[The task]:
All that should come back is the lines of the data below from the one containing "- **🔄 Flujo" to the one containing "el mismo lugar.", inclusive, exactly as they stand.

+++ Records shown

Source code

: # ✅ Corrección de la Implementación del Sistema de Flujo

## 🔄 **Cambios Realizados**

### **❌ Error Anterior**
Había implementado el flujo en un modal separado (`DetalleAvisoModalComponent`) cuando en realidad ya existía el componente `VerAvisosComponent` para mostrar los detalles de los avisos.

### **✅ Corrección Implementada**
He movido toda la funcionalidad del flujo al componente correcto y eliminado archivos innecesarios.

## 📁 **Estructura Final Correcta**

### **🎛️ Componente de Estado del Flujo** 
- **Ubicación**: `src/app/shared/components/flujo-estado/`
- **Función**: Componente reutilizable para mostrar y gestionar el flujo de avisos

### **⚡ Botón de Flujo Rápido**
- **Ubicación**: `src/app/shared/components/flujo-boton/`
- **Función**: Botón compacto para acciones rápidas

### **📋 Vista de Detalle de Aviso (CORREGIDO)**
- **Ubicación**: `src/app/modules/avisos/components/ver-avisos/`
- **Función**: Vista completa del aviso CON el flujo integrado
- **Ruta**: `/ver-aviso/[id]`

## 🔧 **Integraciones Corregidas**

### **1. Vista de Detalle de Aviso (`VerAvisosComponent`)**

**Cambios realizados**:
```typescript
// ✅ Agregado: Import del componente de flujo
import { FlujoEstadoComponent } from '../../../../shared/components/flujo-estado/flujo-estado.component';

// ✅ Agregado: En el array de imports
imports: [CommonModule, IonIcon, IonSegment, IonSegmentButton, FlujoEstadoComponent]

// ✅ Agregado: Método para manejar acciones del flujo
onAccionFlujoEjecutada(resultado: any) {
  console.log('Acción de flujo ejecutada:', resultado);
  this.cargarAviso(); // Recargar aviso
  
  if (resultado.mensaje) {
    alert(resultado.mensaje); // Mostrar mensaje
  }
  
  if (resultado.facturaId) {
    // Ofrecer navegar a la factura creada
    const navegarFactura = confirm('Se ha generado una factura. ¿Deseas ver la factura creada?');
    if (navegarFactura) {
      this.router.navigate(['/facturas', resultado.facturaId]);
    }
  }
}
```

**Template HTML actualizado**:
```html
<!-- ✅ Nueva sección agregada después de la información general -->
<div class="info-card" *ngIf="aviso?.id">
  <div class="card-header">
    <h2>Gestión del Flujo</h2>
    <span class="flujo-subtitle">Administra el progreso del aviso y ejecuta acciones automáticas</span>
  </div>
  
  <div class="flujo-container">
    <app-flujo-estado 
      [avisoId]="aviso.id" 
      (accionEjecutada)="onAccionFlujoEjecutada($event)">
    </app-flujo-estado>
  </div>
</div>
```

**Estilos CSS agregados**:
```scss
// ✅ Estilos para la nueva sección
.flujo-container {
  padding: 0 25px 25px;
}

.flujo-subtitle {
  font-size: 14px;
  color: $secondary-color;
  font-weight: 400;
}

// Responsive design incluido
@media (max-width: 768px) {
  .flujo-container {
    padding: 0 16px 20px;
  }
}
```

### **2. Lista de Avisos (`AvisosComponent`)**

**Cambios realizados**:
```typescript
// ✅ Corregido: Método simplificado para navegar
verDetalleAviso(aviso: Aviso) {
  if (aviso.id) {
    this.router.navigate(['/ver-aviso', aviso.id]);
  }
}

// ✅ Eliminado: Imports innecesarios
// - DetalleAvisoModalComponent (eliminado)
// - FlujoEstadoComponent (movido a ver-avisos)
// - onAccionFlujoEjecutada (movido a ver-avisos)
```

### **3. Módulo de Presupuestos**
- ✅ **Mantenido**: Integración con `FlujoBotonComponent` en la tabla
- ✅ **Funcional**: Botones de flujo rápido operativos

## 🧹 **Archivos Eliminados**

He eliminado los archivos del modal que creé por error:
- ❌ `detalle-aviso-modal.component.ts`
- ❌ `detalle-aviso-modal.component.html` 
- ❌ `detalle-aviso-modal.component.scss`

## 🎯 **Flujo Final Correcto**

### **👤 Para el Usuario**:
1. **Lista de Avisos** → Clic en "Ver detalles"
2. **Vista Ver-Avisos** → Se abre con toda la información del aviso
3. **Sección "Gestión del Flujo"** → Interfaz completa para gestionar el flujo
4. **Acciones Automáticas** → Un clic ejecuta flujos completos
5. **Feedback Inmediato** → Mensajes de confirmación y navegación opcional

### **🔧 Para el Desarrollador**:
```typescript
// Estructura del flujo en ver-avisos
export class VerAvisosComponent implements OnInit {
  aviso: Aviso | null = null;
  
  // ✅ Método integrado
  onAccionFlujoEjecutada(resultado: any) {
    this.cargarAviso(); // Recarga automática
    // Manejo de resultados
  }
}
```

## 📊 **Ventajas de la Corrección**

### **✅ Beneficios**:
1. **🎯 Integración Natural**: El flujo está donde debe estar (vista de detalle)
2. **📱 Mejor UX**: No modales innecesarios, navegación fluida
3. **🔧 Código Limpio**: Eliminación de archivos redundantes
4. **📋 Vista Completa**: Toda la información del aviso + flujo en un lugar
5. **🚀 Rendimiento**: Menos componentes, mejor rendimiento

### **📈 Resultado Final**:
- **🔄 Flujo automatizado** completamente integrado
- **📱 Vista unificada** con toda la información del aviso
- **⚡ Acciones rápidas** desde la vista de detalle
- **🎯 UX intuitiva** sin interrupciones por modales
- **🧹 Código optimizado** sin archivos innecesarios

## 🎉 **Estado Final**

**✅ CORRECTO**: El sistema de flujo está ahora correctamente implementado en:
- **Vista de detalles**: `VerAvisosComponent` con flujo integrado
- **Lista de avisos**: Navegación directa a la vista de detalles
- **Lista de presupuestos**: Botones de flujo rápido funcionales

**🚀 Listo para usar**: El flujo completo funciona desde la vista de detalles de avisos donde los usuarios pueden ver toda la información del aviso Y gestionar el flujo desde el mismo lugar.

++++++
+++ Records shown

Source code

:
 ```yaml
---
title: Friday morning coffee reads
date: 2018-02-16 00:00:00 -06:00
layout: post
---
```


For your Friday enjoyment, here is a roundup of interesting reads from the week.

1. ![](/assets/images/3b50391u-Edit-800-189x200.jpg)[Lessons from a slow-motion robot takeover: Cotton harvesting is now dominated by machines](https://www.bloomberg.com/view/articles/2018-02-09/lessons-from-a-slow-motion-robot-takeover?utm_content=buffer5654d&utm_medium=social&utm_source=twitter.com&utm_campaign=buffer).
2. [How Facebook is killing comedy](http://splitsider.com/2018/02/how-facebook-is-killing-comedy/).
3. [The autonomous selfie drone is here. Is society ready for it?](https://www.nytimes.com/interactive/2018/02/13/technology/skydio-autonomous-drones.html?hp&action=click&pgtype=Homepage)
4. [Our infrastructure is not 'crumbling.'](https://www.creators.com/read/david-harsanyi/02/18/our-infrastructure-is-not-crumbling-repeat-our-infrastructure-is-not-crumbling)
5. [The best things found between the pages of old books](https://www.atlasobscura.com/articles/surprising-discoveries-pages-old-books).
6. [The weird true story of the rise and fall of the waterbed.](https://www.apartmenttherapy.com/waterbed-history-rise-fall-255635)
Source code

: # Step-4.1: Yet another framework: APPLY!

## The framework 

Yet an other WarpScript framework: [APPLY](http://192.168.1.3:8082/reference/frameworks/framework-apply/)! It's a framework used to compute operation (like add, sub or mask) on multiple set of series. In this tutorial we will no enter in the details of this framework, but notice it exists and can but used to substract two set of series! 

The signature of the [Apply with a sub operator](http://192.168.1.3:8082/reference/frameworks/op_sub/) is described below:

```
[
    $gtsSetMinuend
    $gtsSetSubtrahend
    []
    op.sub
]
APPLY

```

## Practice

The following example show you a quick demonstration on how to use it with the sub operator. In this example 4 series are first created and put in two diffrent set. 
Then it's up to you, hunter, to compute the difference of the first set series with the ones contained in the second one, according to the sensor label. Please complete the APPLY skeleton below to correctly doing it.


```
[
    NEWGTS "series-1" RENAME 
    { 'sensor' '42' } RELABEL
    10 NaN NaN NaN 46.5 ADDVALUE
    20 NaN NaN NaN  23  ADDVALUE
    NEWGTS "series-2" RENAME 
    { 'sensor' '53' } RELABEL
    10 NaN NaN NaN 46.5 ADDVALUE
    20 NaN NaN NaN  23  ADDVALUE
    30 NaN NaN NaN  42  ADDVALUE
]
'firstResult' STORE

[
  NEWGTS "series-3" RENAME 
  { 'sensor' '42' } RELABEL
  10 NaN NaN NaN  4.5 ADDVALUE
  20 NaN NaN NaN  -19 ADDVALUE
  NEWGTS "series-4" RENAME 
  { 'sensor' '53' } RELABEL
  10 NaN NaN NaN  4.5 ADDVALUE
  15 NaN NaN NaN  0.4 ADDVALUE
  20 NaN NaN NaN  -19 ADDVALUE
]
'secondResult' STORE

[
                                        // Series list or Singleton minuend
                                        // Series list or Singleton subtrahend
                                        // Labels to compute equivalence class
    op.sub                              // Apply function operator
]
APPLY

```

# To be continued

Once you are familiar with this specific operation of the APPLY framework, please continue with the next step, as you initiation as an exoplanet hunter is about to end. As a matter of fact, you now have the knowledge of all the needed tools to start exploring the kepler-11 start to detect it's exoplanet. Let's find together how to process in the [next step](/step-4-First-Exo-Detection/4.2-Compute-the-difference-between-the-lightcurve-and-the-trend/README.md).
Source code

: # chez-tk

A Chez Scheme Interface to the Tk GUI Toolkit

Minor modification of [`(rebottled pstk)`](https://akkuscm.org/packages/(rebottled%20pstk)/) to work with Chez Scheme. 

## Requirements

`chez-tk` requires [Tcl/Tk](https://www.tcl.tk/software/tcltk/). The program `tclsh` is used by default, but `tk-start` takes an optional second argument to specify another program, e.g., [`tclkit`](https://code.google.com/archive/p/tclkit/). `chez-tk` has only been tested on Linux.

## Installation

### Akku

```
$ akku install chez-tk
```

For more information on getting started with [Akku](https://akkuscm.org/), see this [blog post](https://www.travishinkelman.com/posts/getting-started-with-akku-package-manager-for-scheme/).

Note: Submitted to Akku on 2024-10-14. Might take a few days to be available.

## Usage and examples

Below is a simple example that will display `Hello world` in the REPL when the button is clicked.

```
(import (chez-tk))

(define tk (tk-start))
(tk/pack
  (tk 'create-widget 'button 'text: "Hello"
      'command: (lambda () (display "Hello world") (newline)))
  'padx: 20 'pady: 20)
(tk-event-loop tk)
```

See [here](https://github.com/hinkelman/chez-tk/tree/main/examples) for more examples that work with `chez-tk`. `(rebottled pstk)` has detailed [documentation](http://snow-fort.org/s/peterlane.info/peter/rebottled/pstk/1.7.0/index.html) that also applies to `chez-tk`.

++++++

[Exercise output]:
- **🔄 Flujo automatizado** completamente integrado
- **📱 Vista unificada** con toda la información del aviso
- **⚡ Acciones rápidas** desde la vista de detalle
- **🎯 UX intuitiva** sin interrupciones por modales
- **🧹 Código optimizado** sin archivos innecesarios

## 🎉 **Estado Final**

**✅ CORRECTO**: El sistema de flujo está ahora correctamente implementado en:
- **Vista de detalles**: `VerAvisosComponent` con flujo integrado
- **Lista de avisos**: Navegación directa a la vista de detalles
- **Lista de presupuestos**: Botones de flujo rápido funcionales

**🚀 Listo para usar**: El flujo completo funciona desde la vista de detalles de avisos donde los usuarios pueden ver toda la información del aviso Y gestionar el flujo desde el mismo lugar.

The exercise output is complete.